*** Opening of SOURCE DATA ***

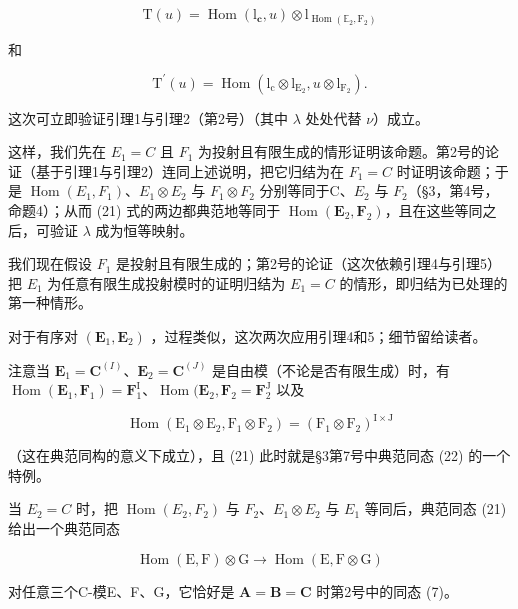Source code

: \[
\mathrm{T} (u) = \operatorname{Hom} (\mathrm{l} _ {\mathbf {c}}, u) \otimes \mathrm{l} _ {\operatorname{Hom} (\mathbb {E} _ {2}, \mathrm{F} _ {2})}
\]

和

\[
\mathrm{T} ^ {\prime} (u) = \operatorname{Hom} (\mathrm{l} _ {\mathrm{c}} \otimes \mathrm{l} _ {\mathrm{E} _ {2}}, u \otimes \mathrm{l} _ {\mathrm{F} _ {2}}).
\]

这次可立即验证引理1与引理2（第2号）（其中 \(\lambda\) 处处代替 \(\nu\)）成立。

这样，我们先在 \(E_{1} = C\) 且 \(F_{1}\) 为投射且有限生成的情形证明该命题。第2号的论证（基于引理1与引理2）连同上述说明，把它归结为在 \(F_{1} = C\) 时证明该命题；于是 \(\operatorname{Hom}(E_{1}, F_{1})\)、\(E_{1} \otimes E_{2}\) 与 \(F_{1} \otimes F_{2}\) 分别等同于C、\(E_{2}\) 与 \(F_{2}\)（§3，第4号，命题4）；从而 (21) 式的两边都典范地等同于 \(\operatorname{Hom}(\mathbf{E}_{2},\mathbf{F}_{2})\)，且在这些等同之后，可验证 \(\lambda\) 成为恒等映射。

我们现在假设 \(F_{1}\) 是投射且有限生成的；第2号的论证（这次依赖引理4与引理5）把 \(E_{1}\) 为任意有限生成投射模时的证明归结为 \(E_{1} = C\) 的情形，即归结为已处理的第一种情形。

对于有序对 \((\mathbf{E}_{1}, \mathbf{E}_{2})\) ，过程类似，这次两次应用引理4和5；细节留给读者。

注意当 \(\mathbf{E}_1 = \mathbf{C}^{(I)}\)、\(\mathbf{E}_2 = \mathbf{C}^{(J)}\) 是自由模（不论是否有限生成）时，有 \(\operatorname{Hom}(\mathbf{E}_1, \mathbf{F}_1) = \mathbf{F}_1^{\mathrm{I}}\)、\(\operatorname{Hom}(\mathbf{E}_2, \mathbf{F}_2 = \mathbf{F}_2^{\mathrm{J}}\) 以及

\[
\operatorname{Hom} \left(\mathrm{E} _ {1} \otimes \mathrm{E} _ {2}, \mathrm{F} _ {1} \otimes \mathrm{F} _ {2}\right) = \left(\mathrm{F} _ {1} \otimes \mathrm{F} _ {2}\right) ^ {\mathrm{I} \times \mathrm{J}}
\]

（这在典范同构的意义下成立），且 (21) 此时就是§3第7号中典范同态 (22) 的一个特例。

当 \(E_{2} = C\) 时，把 \(\operatorname{Hom}(E_{2}, F_{2})\) 与 \(F_{2}\)、\(E_{1} \otimes E_{2}\) 与 \(E_{1}\) 等同后，典范同态 (21) 给出一个典范同态

\[
\operatorname{Hom} (\mathrm{E}, \mathrm{F}) \otimes \mathrm{G} \rightarrow \operatorname{Hom} (\mathrm{E}, \mathrm{F} \otimes \mathrm{G})\tag{22}
\]

对任意三个C-模E、F、G，它恰好是 \(\mathbf{A} = \mathbf{B} = \mathbf{C}\) 时第2号中的同态 (7)。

*** Close of SOURCE DATA ***

ABOUT THIS TASK
Among the lines above, find those holding "lambda" and copy each one.

YOUR SOLUTION
这次可立即验证引理1与引理2（第2号）（其中 \(\lambda\) 处处代替 \(\nu\)）成立。
这样，我们先在 \(E_{1} = C\) 且 \(F_{1}\) 为投射且有限生成的情形证明该命题。第2号的论证（基于引理1与引理2）连同上述说明，把它归结为在 \(F_{1} = C\) 时证明该命题；于是 \(\operatorname{Hom}(E_{1}, F_{1})\)、\(E_{1} \otimes E_{2}\) 与 \(F_{1} \otimes F_{2}\) 分别等同于C、\(E_{2}\) 与 \(F_{2}\)（§3，第4号，命题4）；从而 (21) 式的两边都典范地等同于 \(\operatorname{Hom}(\mathbf{E}_{2},\mathbf{F}_{2})\)，且在这些等同之后，可验证 \(\lambda\) 成为恒等映射。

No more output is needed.